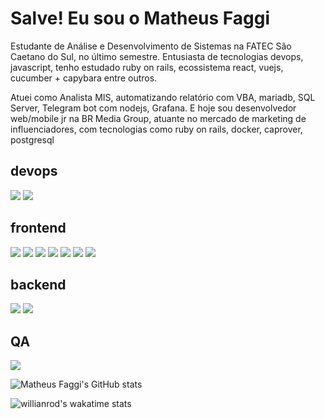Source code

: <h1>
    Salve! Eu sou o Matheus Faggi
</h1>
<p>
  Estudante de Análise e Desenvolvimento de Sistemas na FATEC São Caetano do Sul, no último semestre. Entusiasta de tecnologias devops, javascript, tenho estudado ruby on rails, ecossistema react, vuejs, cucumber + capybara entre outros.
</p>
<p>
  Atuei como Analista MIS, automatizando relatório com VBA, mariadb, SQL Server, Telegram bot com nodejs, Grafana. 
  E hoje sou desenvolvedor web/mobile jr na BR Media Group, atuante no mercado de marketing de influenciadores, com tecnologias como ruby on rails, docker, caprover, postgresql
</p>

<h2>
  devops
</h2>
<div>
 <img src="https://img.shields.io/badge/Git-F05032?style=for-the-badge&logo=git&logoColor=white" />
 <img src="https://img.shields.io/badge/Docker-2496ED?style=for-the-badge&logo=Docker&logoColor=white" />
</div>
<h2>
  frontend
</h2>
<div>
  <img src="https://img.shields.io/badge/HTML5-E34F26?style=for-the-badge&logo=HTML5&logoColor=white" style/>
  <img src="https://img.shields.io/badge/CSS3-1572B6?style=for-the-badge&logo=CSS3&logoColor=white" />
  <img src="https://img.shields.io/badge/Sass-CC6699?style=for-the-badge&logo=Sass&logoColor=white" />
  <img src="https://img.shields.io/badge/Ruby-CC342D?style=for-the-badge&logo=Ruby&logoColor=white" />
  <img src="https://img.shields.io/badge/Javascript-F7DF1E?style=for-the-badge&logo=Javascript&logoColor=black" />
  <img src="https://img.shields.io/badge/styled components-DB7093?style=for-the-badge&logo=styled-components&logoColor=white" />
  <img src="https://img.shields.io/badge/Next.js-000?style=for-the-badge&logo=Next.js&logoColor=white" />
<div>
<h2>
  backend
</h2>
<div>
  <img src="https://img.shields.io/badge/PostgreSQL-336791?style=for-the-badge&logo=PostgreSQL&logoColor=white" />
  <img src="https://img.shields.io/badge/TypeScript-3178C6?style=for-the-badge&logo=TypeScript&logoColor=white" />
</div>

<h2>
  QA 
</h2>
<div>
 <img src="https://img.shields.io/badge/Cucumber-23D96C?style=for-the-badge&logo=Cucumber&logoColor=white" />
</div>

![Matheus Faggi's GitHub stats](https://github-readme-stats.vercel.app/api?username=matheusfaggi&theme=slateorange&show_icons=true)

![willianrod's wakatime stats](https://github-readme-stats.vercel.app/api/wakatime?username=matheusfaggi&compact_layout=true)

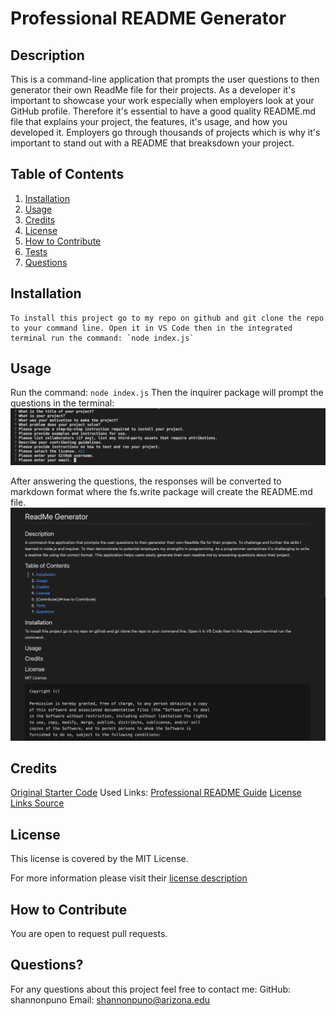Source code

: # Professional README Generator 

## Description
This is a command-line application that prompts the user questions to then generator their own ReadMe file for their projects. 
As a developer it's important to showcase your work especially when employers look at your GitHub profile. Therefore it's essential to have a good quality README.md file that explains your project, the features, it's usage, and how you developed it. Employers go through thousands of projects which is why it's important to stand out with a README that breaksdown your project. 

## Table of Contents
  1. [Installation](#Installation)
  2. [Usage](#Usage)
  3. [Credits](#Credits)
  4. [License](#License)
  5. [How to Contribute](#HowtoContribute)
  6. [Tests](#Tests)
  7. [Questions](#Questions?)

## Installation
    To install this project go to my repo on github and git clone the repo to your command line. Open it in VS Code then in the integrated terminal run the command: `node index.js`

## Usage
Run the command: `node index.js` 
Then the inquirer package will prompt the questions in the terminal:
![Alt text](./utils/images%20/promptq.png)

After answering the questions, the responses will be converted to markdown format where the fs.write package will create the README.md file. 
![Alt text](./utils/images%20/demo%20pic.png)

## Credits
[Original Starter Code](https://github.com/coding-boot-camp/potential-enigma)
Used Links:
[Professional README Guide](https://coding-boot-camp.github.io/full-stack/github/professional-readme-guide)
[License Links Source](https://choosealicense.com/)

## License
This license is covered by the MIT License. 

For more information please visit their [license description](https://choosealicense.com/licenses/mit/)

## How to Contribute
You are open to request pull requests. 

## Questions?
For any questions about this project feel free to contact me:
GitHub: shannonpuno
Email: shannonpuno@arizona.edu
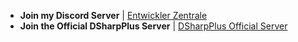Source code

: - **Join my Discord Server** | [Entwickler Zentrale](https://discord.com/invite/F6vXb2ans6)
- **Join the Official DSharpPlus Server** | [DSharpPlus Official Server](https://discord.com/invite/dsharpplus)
...
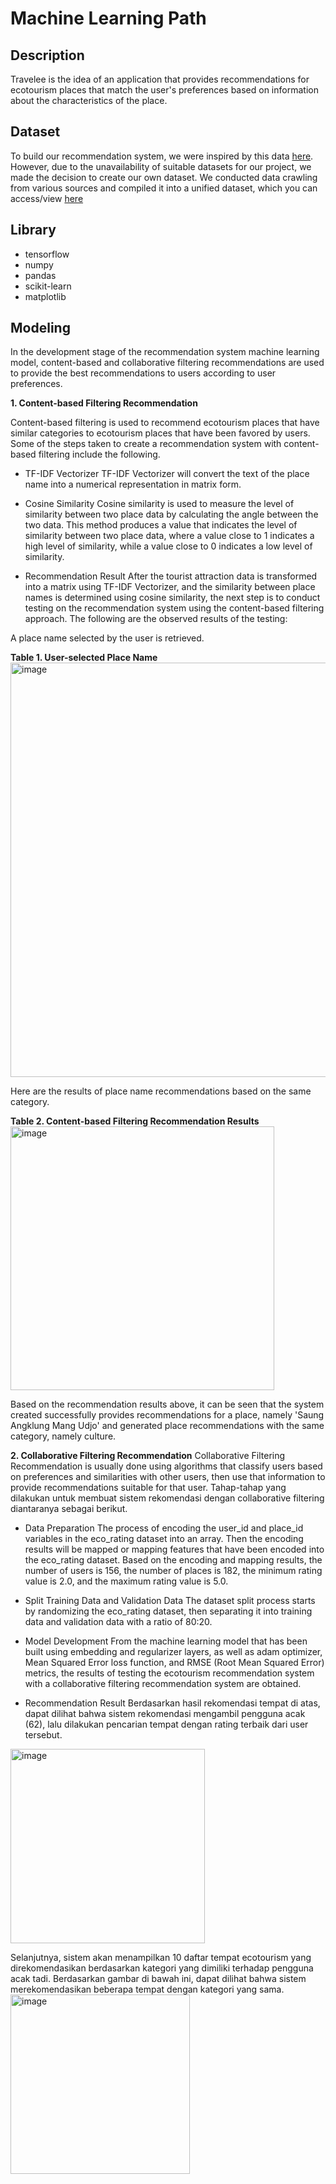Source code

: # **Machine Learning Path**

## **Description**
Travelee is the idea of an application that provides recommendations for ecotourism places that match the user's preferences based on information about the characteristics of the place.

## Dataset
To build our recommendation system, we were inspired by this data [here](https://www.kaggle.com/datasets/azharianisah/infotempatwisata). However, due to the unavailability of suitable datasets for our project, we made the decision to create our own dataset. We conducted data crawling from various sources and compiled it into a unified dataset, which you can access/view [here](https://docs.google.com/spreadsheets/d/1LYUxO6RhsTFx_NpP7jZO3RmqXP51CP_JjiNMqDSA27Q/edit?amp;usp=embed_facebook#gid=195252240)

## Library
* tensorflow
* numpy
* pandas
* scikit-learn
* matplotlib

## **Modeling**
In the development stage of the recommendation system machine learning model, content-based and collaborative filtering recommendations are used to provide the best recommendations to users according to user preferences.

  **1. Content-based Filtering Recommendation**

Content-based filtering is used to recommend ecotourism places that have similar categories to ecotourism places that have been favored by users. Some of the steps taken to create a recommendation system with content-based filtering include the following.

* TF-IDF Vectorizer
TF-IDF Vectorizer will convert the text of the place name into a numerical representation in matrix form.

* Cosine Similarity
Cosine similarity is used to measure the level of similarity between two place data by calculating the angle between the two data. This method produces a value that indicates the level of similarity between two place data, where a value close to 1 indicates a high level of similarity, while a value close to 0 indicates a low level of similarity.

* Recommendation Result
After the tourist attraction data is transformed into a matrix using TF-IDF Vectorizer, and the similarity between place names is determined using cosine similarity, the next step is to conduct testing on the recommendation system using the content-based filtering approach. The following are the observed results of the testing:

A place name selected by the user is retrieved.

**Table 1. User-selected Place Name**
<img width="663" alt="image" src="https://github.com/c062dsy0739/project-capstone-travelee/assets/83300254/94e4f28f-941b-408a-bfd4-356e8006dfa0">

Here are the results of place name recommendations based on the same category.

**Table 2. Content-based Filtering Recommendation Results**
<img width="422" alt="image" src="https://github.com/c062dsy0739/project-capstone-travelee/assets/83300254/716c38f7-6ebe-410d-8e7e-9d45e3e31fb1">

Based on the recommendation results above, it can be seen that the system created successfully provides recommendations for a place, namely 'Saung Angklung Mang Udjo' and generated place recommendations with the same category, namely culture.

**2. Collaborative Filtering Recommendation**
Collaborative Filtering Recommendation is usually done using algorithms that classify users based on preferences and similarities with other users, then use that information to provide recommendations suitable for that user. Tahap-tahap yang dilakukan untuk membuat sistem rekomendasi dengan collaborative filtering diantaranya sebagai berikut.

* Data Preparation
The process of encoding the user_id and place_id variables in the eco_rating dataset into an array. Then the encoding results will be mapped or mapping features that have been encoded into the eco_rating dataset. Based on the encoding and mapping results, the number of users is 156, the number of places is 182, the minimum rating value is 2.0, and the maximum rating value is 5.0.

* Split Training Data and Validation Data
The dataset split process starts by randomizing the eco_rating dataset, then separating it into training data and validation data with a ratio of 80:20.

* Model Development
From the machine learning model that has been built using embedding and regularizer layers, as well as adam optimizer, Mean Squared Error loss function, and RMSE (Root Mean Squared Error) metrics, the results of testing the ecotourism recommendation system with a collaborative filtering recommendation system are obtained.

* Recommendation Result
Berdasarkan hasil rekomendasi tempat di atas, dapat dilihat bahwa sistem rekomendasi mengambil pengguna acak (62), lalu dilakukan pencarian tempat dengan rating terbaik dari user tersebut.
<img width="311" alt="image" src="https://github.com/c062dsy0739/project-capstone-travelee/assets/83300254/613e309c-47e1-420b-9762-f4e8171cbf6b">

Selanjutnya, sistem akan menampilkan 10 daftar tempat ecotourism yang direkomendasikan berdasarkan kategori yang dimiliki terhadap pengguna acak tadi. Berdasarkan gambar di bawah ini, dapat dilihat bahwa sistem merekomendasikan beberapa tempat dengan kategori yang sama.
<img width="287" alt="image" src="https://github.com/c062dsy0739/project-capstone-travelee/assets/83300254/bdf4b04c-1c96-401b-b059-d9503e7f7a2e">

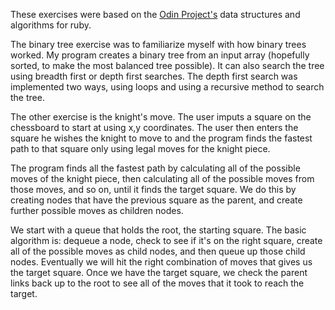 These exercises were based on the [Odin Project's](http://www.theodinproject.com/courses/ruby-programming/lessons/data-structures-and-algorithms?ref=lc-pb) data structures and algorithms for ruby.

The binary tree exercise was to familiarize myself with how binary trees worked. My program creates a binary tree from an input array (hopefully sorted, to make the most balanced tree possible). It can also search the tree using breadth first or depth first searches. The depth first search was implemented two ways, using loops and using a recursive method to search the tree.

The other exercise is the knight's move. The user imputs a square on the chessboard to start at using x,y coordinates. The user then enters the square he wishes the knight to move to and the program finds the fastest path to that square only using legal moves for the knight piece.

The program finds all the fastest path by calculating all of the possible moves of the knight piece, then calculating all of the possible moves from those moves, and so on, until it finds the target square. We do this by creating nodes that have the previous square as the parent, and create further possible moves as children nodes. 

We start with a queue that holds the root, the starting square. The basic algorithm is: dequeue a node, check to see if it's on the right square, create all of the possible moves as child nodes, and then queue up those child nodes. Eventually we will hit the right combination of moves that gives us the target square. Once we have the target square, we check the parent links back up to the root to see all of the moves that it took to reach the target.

● PROBLEM STATEMENT
Each line above that contains "index" must be copied out.

● ANSWER SECTION
    To install this project go to my repo on github and git clone the repo to your command line. Open it in VS Code then in the integrated terminal run the command: `node index.js`
Run the command: `node index.js` 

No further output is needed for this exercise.